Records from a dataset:
+ + + + + + +

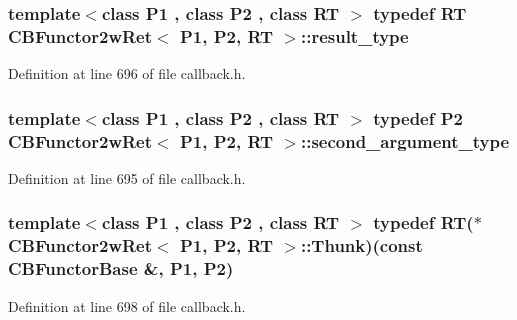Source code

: \hypertarget{class_c_b_functor2w_ret_a9d2ef5e7ee4eaac99bea7abfdd21af82}{
\subsubsection[{result\+\_\+type}]{\setlength{\rightskip}{0pt plus 5cm}template$<$class P1 , class P2 , class R\+T $>$ typedef R\+T {\bf C\+B\+Functor2w\+Ret}$<$ P1, P2, R\+T $>$\+::{\bf result\+\_\+type}}}\label{class_c_b_functor2w_ret_a9d2ef5e7ee4eaac99bea7abfdd21af82}


Definition at line 696 of file callback.\+h.

\hypertarget{class_c_b_functor2w_ret_ab581d0954897537b10bf2de447b8b657}{
\subsubsection[{second\+\_\+argument\+\_\+type}]{\setlength{\rightskip}{0pt plus 5cm}template$<$class P1 , class P2 , class R\+T $>$ typedef P2 {\bf C\+B\+Functor2w\+Ret}$<$ P1, P2, R\+T $>$\+::{\bf second\+\_\+argument\+\_\+type}}}\label{class_c_b_functor2w_ret_ab581d0954897537b10bf2de447b8b657}


Definition at line 695 of file callback.\+h.

\hypertarget{class_c_b_functor2w_ret_a550afb1fd40c4dd859c80dfaa830e3aa}{
\subsubsection[{Thunk}]{\setlength{\rightskip}{0pt plus 5cm}template$<$class P1 , class P2 , class R\+T $>$ typedef R\+T($\ast$ {\bf C\+B\+Functor2w\+Ret}$<$ P1, P2, R\+T $>$\+::Thunk)(const {\bf C\+B\+Functor\+Base} \&, P1, P2)\hspace{0.3cm}{\ttfamily [protected]}}}\label{class_c_b_functor2w_ret_a550afb1fd40c4dd859c80dfaa830e3aa}


Definition at line 698 of file callback.\+h.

+ + + + + + +

> **Task details**
Please repeat every record exactly, leaving the pictures out.

> **Result for this exercise**
Source code

: \hypertarget{class_c_b_functor2w_ret_a9d2ef5e7ee4eaac99bea7abfdd21af82}{
\subsubsection[{result\+\_\+type}]{\setlength{\rightskip}{0pt plus 5cm}template$<$class P1 , class P2 , class R\+T $>$ typedef R\+T {\bf C\+B\+Functor2w\+Ret}$<$ P1, P2, R\+T $>$\+::{\bf result\+\_\+type}}}\label{class_c_b_functor2w_ret_a9d2ef5e7ee4eaac99bea7abfdd21af82}


Definition at line 696 of file callback.\+h.

\hypertarget{class_c_b_functor2w_ret_ab581d0954897537b10bf2de447b8b657}{
\subsubsection[{second\+\_\+argument\+\_\+type}]{\setlength{\rightskip}{0pt plus 5cm}template$<$class P1 , class P2 , class R\+T $>$ typedef P2 {\bf C\+B\+Functor2w\+Ret}$<$ P1, P2, R\+T $>$\+::{\bf second\+\_\+argument\+\_\+type}}}\label{class_c_b_functor2w_ret_ab581d0954897537b10bf2de447b8b657}


Definition at line 695 of file callback.\+h.

\hypertarget{class_c_b_functor2w_ret_a550afb1fd40c4dd859c80dfaa830e3aa}{
\subsubsection[{Thunk}]{\setlength{\rightskip}{0pt plus 5cm}template$<$class P1 , class P2 , class R\+T $>$ typedef R\+T($\ast$ {\bf C\+B\+Functor2w\+Ret}$<$ P1, P2, R\+T $>$\+::Thunk)(const {\bf C\+B\+Functor\+Base} \&, P1, P2)\hspace{0.3cm}{\ttfamily [protected]}}}\label{class_c_b_functor2w_ret_a550afb1fd40c4dd859c80dfaa830e3aa}


Definition at line 698 of file callback.\+h.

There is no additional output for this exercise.